Ancient daily ritual at the Tower of London

The Ceremony of the Keys is an ancient ritual, held every evening at the Tower of London, when the main gates are locked for the night. It is said to be the oldest extant military ceremony in the world, and is the best-known ceremonial tradition of the Tower.

==Ceremony==
At exactly 9.52 pm, the Chief Yeoman Warder, dressed in Tudor watchcoat and bonnet, and carrying a candle lantern, leaves the Byward Tower and falls in with the Escort to the Keys, a military escort made up of armed members of the Tower of London Guard. The Warder passes his lantern to a soldier, and marches with his escort to the outer gate. The sentries on duty salute the King's Keys as they pass.

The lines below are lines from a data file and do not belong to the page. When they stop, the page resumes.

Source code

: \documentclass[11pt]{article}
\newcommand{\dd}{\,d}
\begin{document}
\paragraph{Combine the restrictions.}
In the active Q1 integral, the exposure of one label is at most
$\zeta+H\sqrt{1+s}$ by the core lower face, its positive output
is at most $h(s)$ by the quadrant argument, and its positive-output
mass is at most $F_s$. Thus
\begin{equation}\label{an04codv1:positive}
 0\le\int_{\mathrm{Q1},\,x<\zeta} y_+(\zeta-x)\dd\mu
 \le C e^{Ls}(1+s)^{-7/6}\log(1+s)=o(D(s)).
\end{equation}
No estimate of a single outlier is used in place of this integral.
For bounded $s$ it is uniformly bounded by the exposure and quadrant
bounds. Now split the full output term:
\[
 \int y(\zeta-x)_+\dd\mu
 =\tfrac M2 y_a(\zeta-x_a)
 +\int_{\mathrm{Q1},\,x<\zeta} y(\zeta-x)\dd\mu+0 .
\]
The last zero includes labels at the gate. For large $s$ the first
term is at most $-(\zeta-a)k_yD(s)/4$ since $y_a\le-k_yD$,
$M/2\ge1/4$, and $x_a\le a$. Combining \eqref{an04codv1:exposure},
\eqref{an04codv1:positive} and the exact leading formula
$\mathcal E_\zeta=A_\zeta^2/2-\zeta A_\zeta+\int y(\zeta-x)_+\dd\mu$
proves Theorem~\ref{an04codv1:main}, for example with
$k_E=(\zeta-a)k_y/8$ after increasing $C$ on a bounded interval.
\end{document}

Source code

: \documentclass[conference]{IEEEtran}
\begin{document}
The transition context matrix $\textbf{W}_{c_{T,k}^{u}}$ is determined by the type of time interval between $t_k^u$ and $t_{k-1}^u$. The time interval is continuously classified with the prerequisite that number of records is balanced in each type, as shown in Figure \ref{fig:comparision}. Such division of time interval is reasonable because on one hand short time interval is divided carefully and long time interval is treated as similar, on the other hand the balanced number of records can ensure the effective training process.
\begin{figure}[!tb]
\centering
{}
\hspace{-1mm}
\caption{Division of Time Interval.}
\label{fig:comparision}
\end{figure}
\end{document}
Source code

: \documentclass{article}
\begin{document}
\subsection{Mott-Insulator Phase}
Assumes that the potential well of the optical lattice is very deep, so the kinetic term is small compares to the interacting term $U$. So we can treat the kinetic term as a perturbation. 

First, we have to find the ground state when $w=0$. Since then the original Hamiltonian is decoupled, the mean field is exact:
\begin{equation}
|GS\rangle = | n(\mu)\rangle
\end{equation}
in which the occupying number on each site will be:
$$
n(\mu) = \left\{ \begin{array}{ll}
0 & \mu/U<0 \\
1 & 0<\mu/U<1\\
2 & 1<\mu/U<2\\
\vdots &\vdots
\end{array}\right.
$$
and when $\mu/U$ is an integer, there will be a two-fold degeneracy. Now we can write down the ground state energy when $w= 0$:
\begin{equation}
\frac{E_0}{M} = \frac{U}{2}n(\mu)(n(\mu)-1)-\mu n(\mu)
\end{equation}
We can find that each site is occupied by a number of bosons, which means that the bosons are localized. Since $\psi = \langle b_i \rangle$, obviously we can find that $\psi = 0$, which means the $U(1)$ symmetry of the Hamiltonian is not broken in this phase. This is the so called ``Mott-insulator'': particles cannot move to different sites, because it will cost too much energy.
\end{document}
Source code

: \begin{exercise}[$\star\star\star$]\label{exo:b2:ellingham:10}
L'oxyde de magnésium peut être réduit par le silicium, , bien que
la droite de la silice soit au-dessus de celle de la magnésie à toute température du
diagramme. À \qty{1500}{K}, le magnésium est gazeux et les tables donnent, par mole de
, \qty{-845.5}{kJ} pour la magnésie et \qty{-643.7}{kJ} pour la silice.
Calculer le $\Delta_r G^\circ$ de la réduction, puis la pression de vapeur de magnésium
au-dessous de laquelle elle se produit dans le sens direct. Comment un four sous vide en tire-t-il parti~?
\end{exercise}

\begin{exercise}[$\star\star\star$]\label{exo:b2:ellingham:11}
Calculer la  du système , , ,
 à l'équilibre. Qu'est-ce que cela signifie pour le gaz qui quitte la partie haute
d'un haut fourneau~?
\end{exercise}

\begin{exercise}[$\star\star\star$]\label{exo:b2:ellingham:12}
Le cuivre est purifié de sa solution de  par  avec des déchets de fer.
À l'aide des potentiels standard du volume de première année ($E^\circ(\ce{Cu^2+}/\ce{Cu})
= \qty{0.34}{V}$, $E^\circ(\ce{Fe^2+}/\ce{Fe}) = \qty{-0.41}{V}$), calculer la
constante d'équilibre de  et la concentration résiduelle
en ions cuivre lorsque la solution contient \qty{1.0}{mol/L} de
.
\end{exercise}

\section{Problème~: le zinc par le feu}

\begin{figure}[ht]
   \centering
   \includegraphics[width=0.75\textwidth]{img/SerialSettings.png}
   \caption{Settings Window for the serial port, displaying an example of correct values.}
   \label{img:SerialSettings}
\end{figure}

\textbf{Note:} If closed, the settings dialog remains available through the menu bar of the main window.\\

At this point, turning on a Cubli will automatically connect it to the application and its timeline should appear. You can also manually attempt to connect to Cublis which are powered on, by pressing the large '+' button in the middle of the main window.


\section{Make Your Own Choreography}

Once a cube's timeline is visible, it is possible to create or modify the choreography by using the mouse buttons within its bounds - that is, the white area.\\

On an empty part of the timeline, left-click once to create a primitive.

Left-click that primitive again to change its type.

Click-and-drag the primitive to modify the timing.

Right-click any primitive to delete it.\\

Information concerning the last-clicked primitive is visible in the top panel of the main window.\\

The Warder first locks the outer gate and then the gates of the Middle and Byward Towers. The Warder and escort march down Water Lane, until they reach the Bloody Tower archway where a sentry challenges the party to identify themselves: (Note: The precise wording of the challenge/response differs very slightly between sources)

Sentry: "Halt! Who comes there?"

Chief Warder: "The keys".

Sentry: "Whose keys?"

Chief Warder: "King Charles's keys".

Sentry: "Pass King Charles's Keys. All's well".

The Warder and escort march down to the foot of Broadwalk Steps where the main Tower Guard is drawn up to meet them. The party halts, and the officer in charge gives the command to present arms. The Chief Warder steps forward, doffs his bonnet, and proclaims:

Chief Warder: "God preserve King Charles".

Guard: "Amen!"

On the answering "Amen", the clock of the Waterloo Barracks strikes 10pm and the Last Post is sounded, marking the end of the ceremony.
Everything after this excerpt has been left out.